KITAB HUJAN, kumpulan puisi Nana Sastrawan, sudah bisa Anda nikmati. Buku ini diterbitkan oleh Halaman Moeka. Berikut ini beberapa komentar tentang buku tersebut :
Membaca puisi-puisi Nana terasa kental nuansa kepahitan dan kegetiran dalam kehidupan yang tak terpahamkan. Jadilah itu kabut yang menutup pandang tentang kenyataan. Membangkitkan sejuta pertanyaan pertanyaan yang bahkan dia sendiri telah menyerah dalam mencari jawab nya dengan melingkarkan jawaban adalah sebagai pertanyaan itu sendiri. Entah yang ditulisnya adalah perjalanan hidupnya sendiri atau hanya sekedar imajinasinya saja, namun keberaniannya untuk mengungkapkan sangat layak untuk dibaca dan diacungin ibu jari karena apa yang dituliskannya adalah salah satu penafsiran atas penglihatannya tentang kehidupan meskipun kabut mencoba menutupinya. (DR. Ir. Loektamadji A. Poerwaka M.T. M.H. - pencinta sastra)
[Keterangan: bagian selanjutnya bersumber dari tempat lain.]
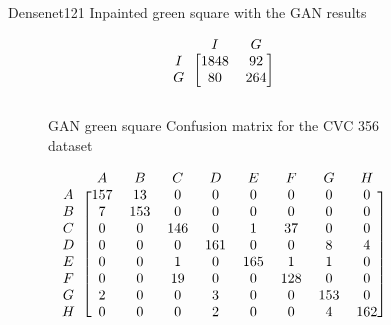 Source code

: \begin{figure}
\caption{Densenet121 Inpainted green square with the GAN results}
\myfontsize
\caption*{\footnotesize \textmd{ \textbf{A}:{dyed-lifted-polyps} , \textbf{B}:{dyed-resection-margins} , \textbf{C}:{esophagitis} , \textbf{D}:{normal-cecum} , \textbf{E}:{normal-pylorus} , \textbf{F}:{normal-z-line} , \textbf{G}:{polyps} , \textbf{H}:{ulcerative-colitis} , \textbf{I}:{non-polyp}}}

\begin{subfigure}[b]{0.25\textwidth}
     
\[
\begin{blockarray}{ccc}
& I & G  \\
\begin{block}{c[cc]}
        I&1848 &  92\\
        G& 80 &  264\\
\end{block}
\end{blockarray}
 \]         

\caption{GAN green square Confusion matrix for the CVC 356 dataset}
\label{mat:cvc356_CM_DN121_GAN_SQUARE}
\end{subfigure}
\begin{subfigure}[b]{0.49\textwidth}  
\scriptsize     
\[
\begin{blockarray}{ccccccccc}
& A & B & C & D & E & F & G & H \\
\begin{block}{c[cccccccc]}
A&157 & 13 & 0 & 0 & 0 & 0 & 0 & 0\\
B&  7 & 153 & 0 & 0 & 0 & 0 & 0 & 0\\
C&  0 & 0 & 146 & 0 & 1 & 37 & 0 & 0\\
D&  0 & 0 & 0 & 161 & 0 & 0 & 8 & 4\\
E&  0 & 0 & 1 & 0 & 165 & 1 & 1 & 0\\
F&  0 & 0 & 19 & 0 & 0 & 128 & 0 & 0\\
G&  2 & 0 & 0 & 3 & 0 & 0 & 153 & 0\\
H&  0 & 0 & 0 & 2 & 0 & 0 & 4 & 162\\
\end{block}
\end{blockarray}
 \]        
        

\end{subfigure}
\end{figure}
“…tak terelakan, kita akan terdiam di tengah kesendirian…” (Kidung Kematian) adalah salah satu larik yang menarik bagi saya. Atau, dengan kata lain, demikianlah puisi-puisi Nana hidup dan berawal dari kesendirian. Ia serta merta mengkristalisasikan pengalamannya berjalan ke berbagai tempat, ruang, dan waktu seperti dalam sajak Pelabuhan Ratu, Kota, atau Tengah Malam. Dalam kesendirian juga ia berbicara tentang sosok dan tokoh, seperti Ibuku Perempuan Gila, Perempuan, atau sajak-sajak yang ia dedikasikan bagi WS Rendra juga Mbah Surip.
Rupanya, Nana paham betul bagaimana seharusnya ia menyikapi kesendiriannya. Ia berhasil mereka ulang pengalamannya sebagai puisi. Selain mereka ulang, ia juga menyatakan sikap yang tegas melalui cara pandangnya sendiri atas segala hal yang terjadi, dan melingkupi dirinya. Maka, tidak heran, jika puisi-puisi Nana begitu khusyu mengolah kesendirian sebagai simulacrum. (Yopi Setia Umbara – penyair)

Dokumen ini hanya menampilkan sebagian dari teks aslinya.